As though it really does contain magic, the book gives me a boost of strength, and I vow to go back down to the ballroom right now and tell Tom – and Alice – how I really feel.
‘Thank you.’ I catch up with Alice, breathless, my hand reaching out to touch her arm as she’s about to open the door to the ballroom. ‘For this.’ I hold out the fairy-tales book. I can’t seem to put it down. It has become as enchanting to me as it was to the six-year-old who believed in happily ever afters.
‘You’re welcome, honey.’ Alice hugs me, long and soothingly, before she ruins the effect by saying, ‘Archie will make you happy, if only you’ll let him.’
‘No, Alice.’ I want to scream with frustration. ‘You don’t know what he’s really like. He can be really quite scathing and yesterday…’
Alice gives me a pitying look as she places her hand on my arm, interrupting me. ‘I need to get back inside. Bridesmaid duties. Sorry.’ She pushes open the door and steps into the ballroom and I figure I may as well follow her. Tom and Kevin are still at the table by the bar, so I head over and plonk myself down in the chair with a sigh.
‘I take it I should have left that at home?’ Kevin indicates the fairy-tales book, which I’m still carrying.
‘Oh, no. Thank you for bringing it.’ I lay it gently on the table and start to trace the silver lettering on the cover. ‘It’s made everything seem a little bit clearer.’
I can’t say the hurt and confusion of my childhood has been erased – I’m not sure I’ll ever feel content when I look back – but it’s like the wall around my heart has started to shift and crumble, just a little bit. I have irrefutable proof now that I mattered to Mum, that she loved me when she could, before the drugs took hold and clouded everything.
‘What is it?’ Tom asks, and I nudge the book towards him, slowly, my eyes fixed firmly on the table as my cheeks start to bloom pink. I know it’s silly and childish to hold the book so dear, but it’s important to me, more so now than before.
‘Your mum gave this to you?’ Tom has opened the book and is reading the inscription. ‘Wow, this must mean a lot to you.’
I nod as my
cheeks heat up even more, turning almost the exact shade of the fairy-tales book.
He gets it. He gets you.
‘I’ll, er, just go and get another round.’ Kevin thrusts a thumb at the bar before scraping back his chair and dashing away.

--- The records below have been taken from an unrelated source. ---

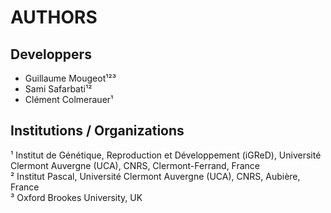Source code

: # AUTHORS
Developpers
------------
- Guillaume Mougeot¹²³
- Sami Safarbati¹²
- Clément Colmerauer¹

Institutions / Organizations
----------------------------
¹ Institut de Génétique, Reproduction et Développement (iGReD), Université Clermont Auvergne (UCA), CNRS, Clermont-Ferrand, France  
² Institut Pascal, Université Clermont Auvergne (UCA), CNRS, Aubière, France  
³ Oxford Brookes University, UK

‘Would you like to dance?’ Tom asks, and I’m about to decline, my mouth on autopilot, when I remember Alice’s words. I can find my happily ever after if I allow it happen.
‘I’d love to.’
Leaving the book on the table, I take Tom’s hand and allow him to lead me to the dance floor, which is already full of couples dancing to the wedding band’s music. It’s a slow number currently, and I’m stiff in Tom’s arms to begin with, but I soon start to relax. It feels a little odd, but I’m sure I could get used to it.
‘Mind if I cut in?’
I hadn’t realised I’d closed my eyes as we swayed to the music, but they snap open when I hear Archie’s voice. He’s standing beside us, so-called charming smile in place, hand already reaching for mine, so sure is he of himself that I’ll accept. That Tom will hand me over.

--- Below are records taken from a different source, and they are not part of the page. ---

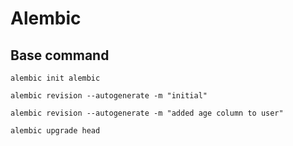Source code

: # Alembic
## Base command
`alembic init alembic`

`alembic revision --autogenerate -m "initial"`

`alembic revision --autogenerate -m "added age column to user"`

`alembic upgrade head`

‘Actually, I mind. I mind very much.’ I start to guide Tom away, but Archie doesn’t give up that easily.
‘I beg your pardon?’ The smile is still in place, but I can see it’s strained. I don’t think Archie is used to being told no, but I’m not afraid. I’ve had enough practice at knocking guys back over the years.

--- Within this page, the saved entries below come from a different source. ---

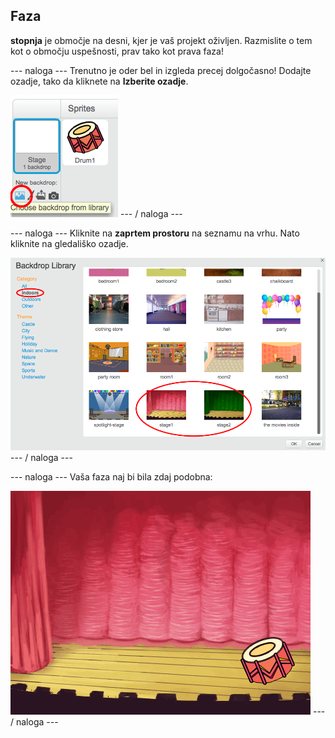 ## Faza

**stopnja** je območje na desni, kjer je vaš projekt oživljen. Razmislite o tem kot o območju uspešnosti, prav tako kot prava faza!

\--- naloga \--- Trenutno je oder bel in izgleda precej dolgočasno! Dodajte ozadje, tako da kliknete na **Izberite ozadje**.

![posnetek zaslona](images/band-stage-choose.png) \--- / naloga \---

\--- naloga \--- Kliknite na **zaprtem prostoru** na seznamu na vrhu. Nato kliknite na gledališko ozadje.

![posnetek zaslona](images/band-backdrop.png) \--- / naloga \---

\--- naloga \--- Vaša faza naj bi bila zdaj podobna:

![posnetek zaslona](images/band-stage.png) \--- / naloga \---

‘I don’t want to dance with you, Archie. I never wanted to dance with you, or have dinner with you, or go for romantic walks in meadows. And if you’re truthful, you’ll admit you didn’t want any of those things either.’
Archie adopts a wounded look, a hand on his chest for added effect. For ever the actor. ‘What do you mean?’ His eyes slide to the side and, when I follow his line of sight, I see Alice heading towards us. He takes a deep, theatrical breath before lifting his chin. ‘Ah. I see. I get it.’ He shakes his head and claps Tom on the back. ‘But no hard feelings, eh?’
‘Bad feelings?’ A frown starts to form on Tom’s face. ‘Why would there be hard feelings?’